Like gastroesophageal reflux disease (GERD), the etiology of LPR is linked to esophageal sphincter dysfunction. In GERD, the lower esophageal sphincter (LES) is involved, whereas in LPR, the pathology results from upper esophageal sphincter (UES) dysfunction. However, diagnosis of LPR is more challenging than that of GERD. The classic reflux-like symptoms of heartburn and regurgitation are often absent in LPR.

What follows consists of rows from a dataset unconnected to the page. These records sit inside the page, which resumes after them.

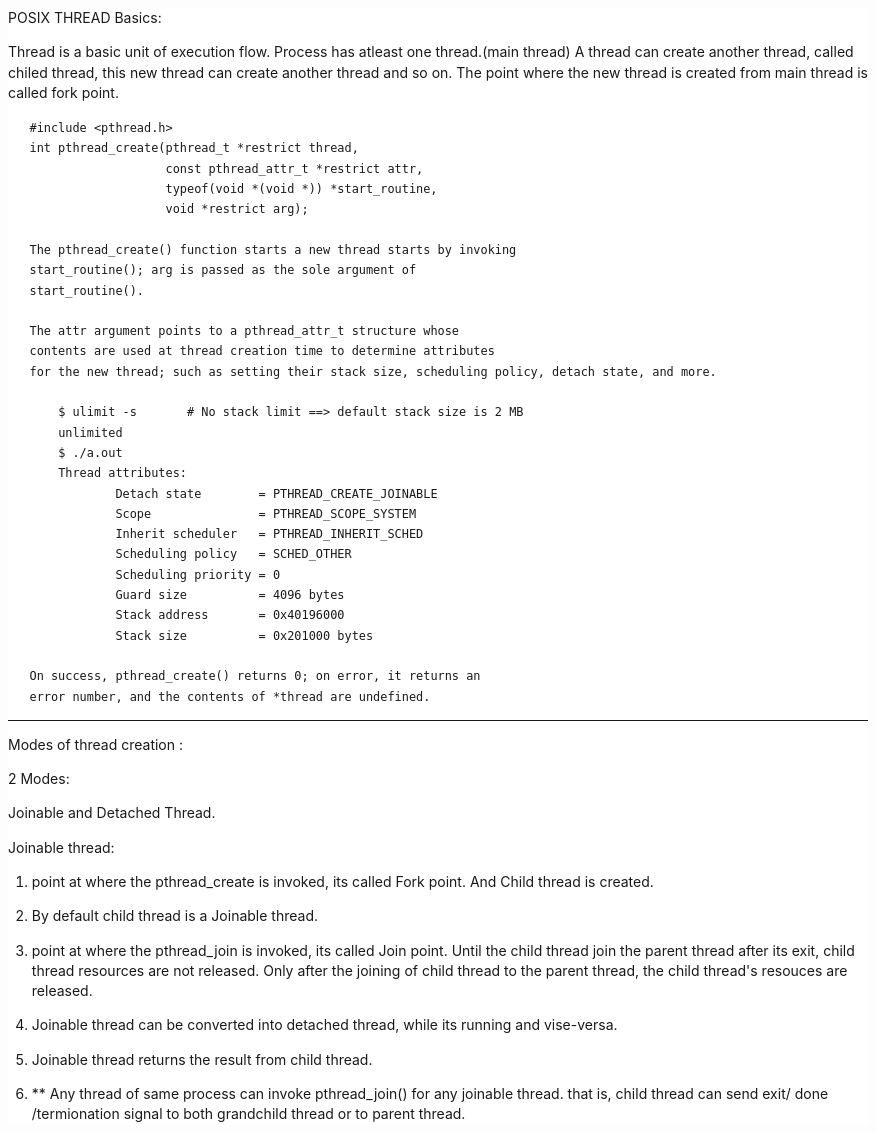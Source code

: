 POSIX THREAD Basics:

 Thread is a basic unit of execution flow.
 Process has atleast one thread.(main thread)
 A thread can create another thread, called chiled thread, this new thread can create another thread and so on.
 The point where the new thread is created from main thread is called fork point.

       #include <pthread.h>
       int pthread_create(pthread_t *restrict thread,
                          const pthread_attr_t *restrict attr,
                          typeof(void *(void *)) *start_routine,
                          void *restrict arg);

       The pthread_create() function starts a new thread starts by invoking
       start_routine(); arg is passed as the sole argument of
       start_routine().

       The attr argument points to a pthread_attr_t structure whose
       contents are used at thread creation time to determine attributes
       for the new thread; such as setting their stack size, scheduling policy, detach state, and more.
       
           $ ulimit -s       # No stack limit ==> default stack size is 2 MB
           unlimited
           $ ./a.out
           Thread attributes:
                   Detach state        = PTHREAD_CREATE_JOINABLE
                   Scope               = PTHREAD_SCOPE_SYSTEM
                   Inherit scheduler   = PTHREAD_INHERIT_SCHED
                   Scheduling policy   = SCHED_OTHER
                   Scheduling priority = 0
                   Guard size          = 4096 bytes
                   Stack address       = 0x40196000
                   Stack size          = 0x201000 bytes

       On success, pthread_create() returns 0; on error, it returns an
       error number, and the contents of *thread are undefined.
------------------------
Modes of thread creation :

2 Modes:

Joinable and Detached Thread.

Joinable thread:
1) point at where the pthread_create is invoked, its called Fork point. And Child thread is created.
2) By default child thread is a Joinable thread.
3) point at where the pthread_join is invoked, its called Join point. Until the child thread join the parent thread after its exit, child thread resources are not released. Only after the joining of child thread to the parent thread, the child  thread's resouces are released.

4) Joinable thread can be converted into detached thread, while its running and vise-versa.
5) Joinable thread returns the result from child thread.
6) ** Any thread of same process can invoke pthread_join() for any joinable thread. that is, child thread can send exit/ done /termionation signal to both grandchild thread or to parent thread.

The most widely used diagnostic modality for LPR is symptomatic response to treatment, including twice daily proton pump inhibitor (PPI) or H2 blocker therapy for several months. However, the use of a therapeutic modality to make a diagnosis clearly carries disadvantages, including potentially unnecessary exposure to a drug's side effect profile and lengthy time to diagnosis. Another diagnostic instrument is the reflux symptom index (RSI), a validated nine-item questionnaire assessing LPR symptoms. However, LPR symptoms are fairly nonspecific, also appearing in autoimmune and behavior disorders. Lastly, a 24-hour triple-pH probe may be the best objective test diagnosing LPR. However, this method is poorly tolerated by patients and difficulty with ease of administration limits its routine use. To date, we have remained in search of a minimally invasive and specific test for LPR.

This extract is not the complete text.